Run these prompts with either Program.cs tab. Prefer ExtractFromPage for repeatable field extraction, and ScrapePage when the agent needs more room to interpret the posting text.

dotnet run --run --url "https://example.com/careers/software-engineer" --prompt "Analyze this job posting for a candidate. Summarize must-have skills, likely interview topics, gaps to prepare for, and a 3-step study plan. Include the source URL."

Works with either approach. Use ScrapePage when you want a richer narrative brief; use ExtractFromPage when you want the prep plan grounded in specific extracted fields.

dotnet run --run --url "https://example.com/careers/software-engineer" --prompt "Analyze this job posting for recruiter intake. Extract role title, team, location, seniority, must-have skills, nice-to-have skills, screening questions, and unclear fields. Include the source URL."

Best with ExtractFromPage because the output depends on stable fields a recruiter can reuse for sourcing, screening, or handoff notes.

dotnet run --run --url "https://example.com/careers/software-engineer" --prompt "Analyze this job posting and create a skills gap checklist for a candidate with C# and Azure experience but limited frontend experience. Include required skills, matching strengths, gaps, and next learning steps."

Often better with ScrapePage because the agent can reason across the full posting text, but ExtractFromPage is useful when you want the gap analysis tied to explicit required and preferred skills.

dotnet run --run --url "https://example.com/careers/software-engineer" --prompt "Analyze this job posting and generate 8 interview questions mapped to the role's required skills and responsibilities. Include the source URL."

Often better with ScrapePage because interview questions benefit from the posting’s full context, tone, and responsibilities.

Guardrails for job-page agents

Job postings often omit important details. The agent should treat missing information as missing, not as an invitation to guess.

Do not invent hiring facts

This tutorial intentionally registers one ScrapeGraphAI tool at a time. Whether you choose extract_from_page or scrape_page, the agent should not infer compensation, remote policy, sponsorship, seniority, or interview process unless the page provides evidence. Missing fields should be called out explicitly.

The most important prompt rules are:

  • Use the selected ScrapeGraphAI tool before answering.
  • Preserve the source URL.
  • Separate required skills from preferred skills.
  • Mark missing or ambiguous fields.
  • Avoid guessing compensation, work mode, or seniority.
  • Keep the final brief short enough to use in a hiring workflow.

What to build next

This tutorial gives you a useful first job-page workflow.
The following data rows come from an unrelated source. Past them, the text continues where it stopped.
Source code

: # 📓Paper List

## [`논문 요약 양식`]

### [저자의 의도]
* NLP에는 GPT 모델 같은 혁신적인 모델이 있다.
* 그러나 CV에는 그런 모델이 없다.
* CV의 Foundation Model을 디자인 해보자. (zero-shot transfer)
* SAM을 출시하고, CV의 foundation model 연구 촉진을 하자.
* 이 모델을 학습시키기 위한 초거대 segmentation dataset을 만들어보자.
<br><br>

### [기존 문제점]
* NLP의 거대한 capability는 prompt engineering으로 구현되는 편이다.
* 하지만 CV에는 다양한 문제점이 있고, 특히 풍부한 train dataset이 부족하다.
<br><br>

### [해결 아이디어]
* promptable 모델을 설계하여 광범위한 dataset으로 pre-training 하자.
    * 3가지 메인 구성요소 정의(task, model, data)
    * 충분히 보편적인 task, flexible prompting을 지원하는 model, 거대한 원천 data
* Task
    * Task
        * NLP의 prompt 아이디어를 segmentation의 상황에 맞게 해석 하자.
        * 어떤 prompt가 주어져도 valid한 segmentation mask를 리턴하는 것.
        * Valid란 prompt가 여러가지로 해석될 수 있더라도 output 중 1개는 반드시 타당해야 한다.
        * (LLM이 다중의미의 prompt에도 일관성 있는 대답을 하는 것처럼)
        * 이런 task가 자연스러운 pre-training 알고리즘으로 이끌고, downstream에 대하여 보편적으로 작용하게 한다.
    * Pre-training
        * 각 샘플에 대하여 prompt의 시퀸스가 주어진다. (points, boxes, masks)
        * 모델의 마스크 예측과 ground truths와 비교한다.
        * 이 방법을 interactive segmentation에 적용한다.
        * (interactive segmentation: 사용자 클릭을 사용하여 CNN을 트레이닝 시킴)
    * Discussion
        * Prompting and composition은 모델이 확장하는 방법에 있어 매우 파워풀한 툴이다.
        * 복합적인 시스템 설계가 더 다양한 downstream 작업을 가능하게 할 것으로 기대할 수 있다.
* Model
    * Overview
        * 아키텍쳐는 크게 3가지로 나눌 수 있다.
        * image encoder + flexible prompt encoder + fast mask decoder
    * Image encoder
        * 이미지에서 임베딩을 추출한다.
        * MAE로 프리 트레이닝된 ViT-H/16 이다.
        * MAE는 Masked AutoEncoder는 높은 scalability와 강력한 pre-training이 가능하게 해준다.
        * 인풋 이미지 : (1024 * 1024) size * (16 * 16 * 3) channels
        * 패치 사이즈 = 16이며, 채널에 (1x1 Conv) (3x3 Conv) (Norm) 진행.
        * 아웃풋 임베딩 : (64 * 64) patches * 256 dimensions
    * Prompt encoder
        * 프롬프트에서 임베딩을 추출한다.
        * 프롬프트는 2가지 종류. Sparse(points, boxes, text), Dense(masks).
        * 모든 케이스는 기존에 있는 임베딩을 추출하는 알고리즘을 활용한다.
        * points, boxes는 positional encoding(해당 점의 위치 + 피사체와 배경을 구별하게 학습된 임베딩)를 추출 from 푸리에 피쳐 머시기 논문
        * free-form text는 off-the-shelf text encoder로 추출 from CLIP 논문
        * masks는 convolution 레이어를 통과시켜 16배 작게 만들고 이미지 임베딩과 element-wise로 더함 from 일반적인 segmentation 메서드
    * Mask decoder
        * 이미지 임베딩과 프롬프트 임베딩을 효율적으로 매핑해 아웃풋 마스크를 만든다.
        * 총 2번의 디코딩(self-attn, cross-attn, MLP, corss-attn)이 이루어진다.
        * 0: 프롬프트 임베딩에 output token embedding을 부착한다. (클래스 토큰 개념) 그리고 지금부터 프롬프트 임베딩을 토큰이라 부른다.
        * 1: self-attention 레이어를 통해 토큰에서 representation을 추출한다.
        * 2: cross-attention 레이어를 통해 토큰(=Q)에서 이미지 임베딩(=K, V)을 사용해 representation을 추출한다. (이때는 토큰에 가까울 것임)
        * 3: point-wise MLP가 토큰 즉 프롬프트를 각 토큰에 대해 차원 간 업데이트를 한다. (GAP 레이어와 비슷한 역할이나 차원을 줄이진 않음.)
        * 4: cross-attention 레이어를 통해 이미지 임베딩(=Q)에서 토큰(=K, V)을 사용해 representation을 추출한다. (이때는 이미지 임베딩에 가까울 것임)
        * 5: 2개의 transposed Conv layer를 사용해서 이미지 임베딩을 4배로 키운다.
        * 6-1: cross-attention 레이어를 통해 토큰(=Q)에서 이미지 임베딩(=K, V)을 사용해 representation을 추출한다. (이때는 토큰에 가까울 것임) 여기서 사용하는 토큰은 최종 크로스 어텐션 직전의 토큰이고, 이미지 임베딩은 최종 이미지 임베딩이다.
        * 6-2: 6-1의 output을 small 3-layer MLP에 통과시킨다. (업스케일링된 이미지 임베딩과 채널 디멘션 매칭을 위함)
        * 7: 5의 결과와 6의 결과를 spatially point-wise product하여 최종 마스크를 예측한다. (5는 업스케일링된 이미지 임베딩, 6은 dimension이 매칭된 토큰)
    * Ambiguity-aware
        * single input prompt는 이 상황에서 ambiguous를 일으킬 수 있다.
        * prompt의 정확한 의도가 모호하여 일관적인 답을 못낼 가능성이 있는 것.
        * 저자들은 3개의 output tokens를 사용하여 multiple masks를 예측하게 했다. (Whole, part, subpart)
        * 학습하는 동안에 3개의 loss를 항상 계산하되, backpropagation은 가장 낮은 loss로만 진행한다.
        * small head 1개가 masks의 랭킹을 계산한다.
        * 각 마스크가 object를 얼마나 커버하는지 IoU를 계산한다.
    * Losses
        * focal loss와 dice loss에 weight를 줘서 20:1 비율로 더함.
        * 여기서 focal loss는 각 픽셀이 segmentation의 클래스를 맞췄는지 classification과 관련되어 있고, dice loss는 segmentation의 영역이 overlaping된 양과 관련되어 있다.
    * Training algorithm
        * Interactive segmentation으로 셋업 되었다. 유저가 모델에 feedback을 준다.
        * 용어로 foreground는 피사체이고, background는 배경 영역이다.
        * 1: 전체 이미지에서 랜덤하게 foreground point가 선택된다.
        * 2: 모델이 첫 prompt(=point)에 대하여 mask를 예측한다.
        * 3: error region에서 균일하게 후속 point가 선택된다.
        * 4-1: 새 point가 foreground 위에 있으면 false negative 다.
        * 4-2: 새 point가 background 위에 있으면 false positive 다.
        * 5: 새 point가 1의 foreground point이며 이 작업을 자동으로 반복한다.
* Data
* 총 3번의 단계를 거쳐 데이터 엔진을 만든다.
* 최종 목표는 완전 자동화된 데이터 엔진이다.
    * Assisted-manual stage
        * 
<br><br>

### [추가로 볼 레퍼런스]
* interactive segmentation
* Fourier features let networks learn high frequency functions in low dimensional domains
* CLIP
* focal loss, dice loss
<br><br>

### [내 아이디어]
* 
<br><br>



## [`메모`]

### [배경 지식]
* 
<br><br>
From here, you can grow the agent in four directions:

Structured Output

Add a JSON schema so the brief can feed an ATS, CRM, or spreadsheet.

Multi-page Career Research

Add crawl tools to inspect multiple postings from the same careers site.

Posting Monitor

Add monitor tools to detect when a role changes or disappears.

Candidate Matcher

Compare extracted role requirements with a candidate profile or resume summary.

Summary

You built a focused job-page parser that turns a public posting into a role brief. The key move was comparing two narrow tool paths before adding more capability:

job URL -> extract_from_page -> hiring brief
job URL -> scrape_page -> hiring brief

That loop is simple enough to debug, useful enough for recruiters or candidates, and strong enough to become the base for structured output, monitoring, and candidate matching.